* Your instructions
Please restate the data that follows word for word, with the pictures left out.

--- Excerpted records Enclosed Below ---

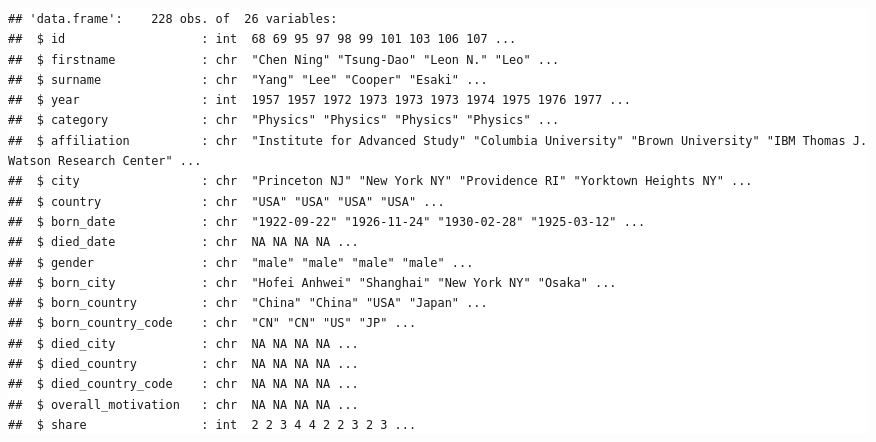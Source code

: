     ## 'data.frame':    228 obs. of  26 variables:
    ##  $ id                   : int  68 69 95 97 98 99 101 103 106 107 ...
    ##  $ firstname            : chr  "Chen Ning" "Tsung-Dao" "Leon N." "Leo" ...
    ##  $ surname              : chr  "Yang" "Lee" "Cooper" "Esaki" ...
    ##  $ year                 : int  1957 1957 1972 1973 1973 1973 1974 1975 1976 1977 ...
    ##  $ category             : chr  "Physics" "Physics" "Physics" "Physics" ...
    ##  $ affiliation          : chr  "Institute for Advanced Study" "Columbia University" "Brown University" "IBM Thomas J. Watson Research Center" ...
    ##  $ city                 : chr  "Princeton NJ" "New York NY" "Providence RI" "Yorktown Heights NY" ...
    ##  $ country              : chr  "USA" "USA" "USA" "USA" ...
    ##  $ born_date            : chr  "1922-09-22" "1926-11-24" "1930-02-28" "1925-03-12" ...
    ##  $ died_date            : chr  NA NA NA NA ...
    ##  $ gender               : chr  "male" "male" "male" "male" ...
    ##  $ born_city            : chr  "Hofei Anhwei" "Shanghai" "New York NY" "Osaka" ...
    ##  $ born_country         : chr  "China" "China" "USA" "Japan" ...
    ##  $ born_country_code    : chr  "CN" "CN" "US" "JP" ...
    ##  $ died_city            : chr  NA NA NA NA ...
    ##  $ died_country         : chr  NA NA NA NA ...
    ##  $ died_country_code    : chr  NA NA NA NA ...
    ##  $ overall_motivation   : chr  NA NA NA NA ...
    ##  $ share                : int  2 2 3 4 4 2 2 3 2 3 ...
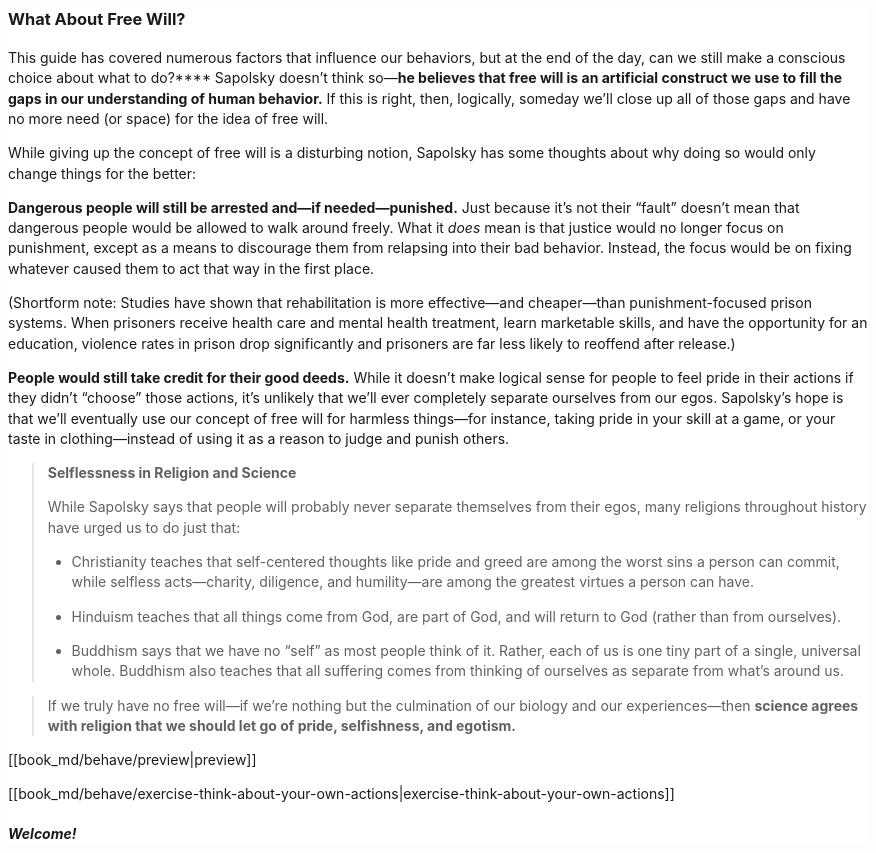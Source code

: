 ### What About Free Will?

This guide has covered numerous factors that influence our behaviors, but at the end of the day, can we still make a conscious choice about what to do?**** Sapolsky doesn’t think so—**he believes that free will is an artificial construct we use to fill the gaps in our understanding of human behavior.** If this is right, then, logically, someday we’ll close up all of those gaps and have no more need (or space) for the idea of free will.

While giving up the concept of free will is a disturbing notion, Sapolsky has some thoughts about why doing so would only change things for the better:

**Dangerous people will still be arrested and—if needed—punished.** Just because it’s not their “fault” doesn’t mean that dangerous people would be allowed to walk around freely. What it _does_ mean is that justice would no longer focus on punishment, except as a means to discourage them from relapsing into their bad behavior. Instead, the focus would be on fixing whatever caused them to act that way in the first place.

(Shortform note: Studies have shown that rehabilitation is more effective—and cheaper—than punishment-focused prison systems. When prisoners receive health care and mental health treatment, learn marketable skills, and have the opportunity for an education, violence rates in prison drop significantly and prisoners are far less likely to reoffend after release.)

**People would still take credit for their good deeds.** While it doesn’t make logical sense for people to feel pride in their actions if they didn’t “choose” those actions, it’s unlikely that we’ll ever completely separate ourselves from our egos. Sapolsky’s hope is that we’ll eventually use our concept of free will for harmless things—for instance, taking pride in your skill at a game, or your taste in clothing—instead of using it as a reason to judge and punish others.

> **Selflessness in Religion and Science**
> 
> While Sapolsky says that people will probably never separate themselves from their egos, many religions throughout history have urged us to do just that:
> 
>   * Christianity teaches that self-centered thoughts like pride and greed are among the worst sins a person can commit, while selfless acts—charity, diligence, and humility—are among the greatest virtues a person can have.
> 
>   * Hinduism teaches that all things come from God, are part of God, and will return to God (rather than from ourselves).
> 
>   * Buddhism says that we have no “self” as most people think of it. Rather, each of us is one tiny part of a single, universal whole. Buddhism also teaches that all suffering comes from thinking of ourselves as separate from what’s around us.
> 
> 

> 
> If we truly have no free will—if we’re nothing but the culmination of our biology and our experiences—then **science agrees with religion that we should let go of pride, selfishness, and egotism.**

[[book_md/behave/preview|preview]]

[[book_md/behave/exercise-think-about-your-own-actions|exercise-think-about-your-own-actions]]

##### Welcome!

--- End of Enclosed Excerpted records ---

* Final answer
Source code

:     ## 'data.frame':    228 obs. of  26 variables:
    ##  $ id                   : int  68 69 95 97 98 99 101 103 106 107 ...
    ##  $ firstname            : chr  "Chen Ning" "Tsung-Dao" "Leon N." "Leo" ...
    ##  $ surname              : chr  "Yang" "Lee" "Cooper" "Esaki" ...
    ##  $ year                 : int  1957 1957 1972 1973 1973 1973 1974 1975 1976 1977 ...
    ##  $ category             : chr  "Physics" "Physics" "Physics" "Physics" ...
    ##  $ affiliation          : chr  "Institute for Advanced Study" "Columbia University" "Brown University" "IBM Thomas J. Watson Research Center" ...
    ##  $ city                 : chr  "Princeton NJ" "New York NY" "Providence RI" "Yorktown Heights NY" ...
    ##  $ country              : chr  "USA" "USA" "USA" "USA" ...
    ##  $ born_date            : chr  "1922-09-22" "1926-11-24" "1930-02-28" "1925-03-12" ...
    ##  $ died_date            : chr  NA NA NA NA ...
    ##  $ gender               : chr  "male" "male" "male" "male" ...
    ##  $ born_city            : chr  "Hofei Anhwei" "Shanghai" "New York NY" "Osaka" ...
    ##  $ born_country         : chr  "China" "China" "USA" "Japan" ...
    ##  $ born_country_code    : chr  "CN" "CN" "US" "JP" ...
    ##  $ died_city            : chr  NA NA NA NA ...
    ##  $ died_country         : chr  NA NA NA NA ...
    ##  $ died_country_code    : chr  NA NA NA NA ...
    ##  $ overall_motivation   : chr  NA NA NA NA ...
    ##  $ share                : int  2 2 3 4 4 2 2 3 2 3 ...
Source code

: ### What About Free Will?

This guide has covered numerous factors that influence our behaviors, but at the end of the day, can we still make a conscious choice about what to do?**** Sapolsky doesn’t think so—**he believes that free will is an artificial construct we use to fill the gaps in our understanding of human behavior.** If this is right, then, logically, someday we’ll close up all of those gaps and have no more need (or space) for the idea of free will.

While giving up the concept of free will is a disturbing notion, Sapolsky has some thoughts about why doing so would only change things for the better:

**Dangerous people will still be arrested and—if needed—punished.** Just because it’s not their “fault” doesn’t mean that dangerous people would be allowed to walk around freely. What it _does_ mean is that justice would no longer focus on punishment, except as a means to discourage them from relapsing into their bad behavior. Instead, the focus would be on fixing whatever caused them to act that way in the first place.

(Shortform note: Studies have shown that rehabilitation is more effective—and cheaper—than punishment-focused prison systems. When prisoners receive health care and mental health treatment, learn marketable skills, and have the opportunity for an education, violence rates in prison drop significantly and prisoners are far less likely to reoffend after release.)

**People would still take credit for their good deeds.** While it doesn’t make logical sense for people to feel pride in their actions if they didn’t “choose” those actions, it’s unlikely that we’ll ever completely separate ourselves from our egos. Sapolsky’s hope is that we’ll eventually use our concept of free will for harmless things—for instance, taking pride in your skill at a game, or your taste in clothing—instead of using it as a reason to judge and punish others.

> **Selflessness in Religion and Science**
> 
> While Sapolsky says that people will probably never separate themselves from their egos, many religions throughout history have urged us to do just that:
> 
>   * Christianity teaches that self-centered thoughts like pride and greed are among the worst sins a person can commit, while selfless acts—charity, diligence, and humility—are among the greatest virtues a person can have.
> 
>   * Hinduism teaches that all things come from God, are part of God, and will return to God (rather than from ourselves).
> 
>   * Buddhism says that we have no “self” as most people think of it. Rather, each of us is one tiny part of a single, universal whole. Buddhism also teaches that all suffering comes from thinking of ourselves as separate from what’s around us.
> 
> 

> 
> If we truly have no free will—if we’re nothing but the culmination of our biology and our experiences—then **science agrees with religion that we should let go of pride, selfishness, and egotism.**

[[book_md/behave/preview|preview]]

[[book_md/behave/exercise-think-about-your-own-actions|exercise-think-about-your-own-actions]]

##### Welcome!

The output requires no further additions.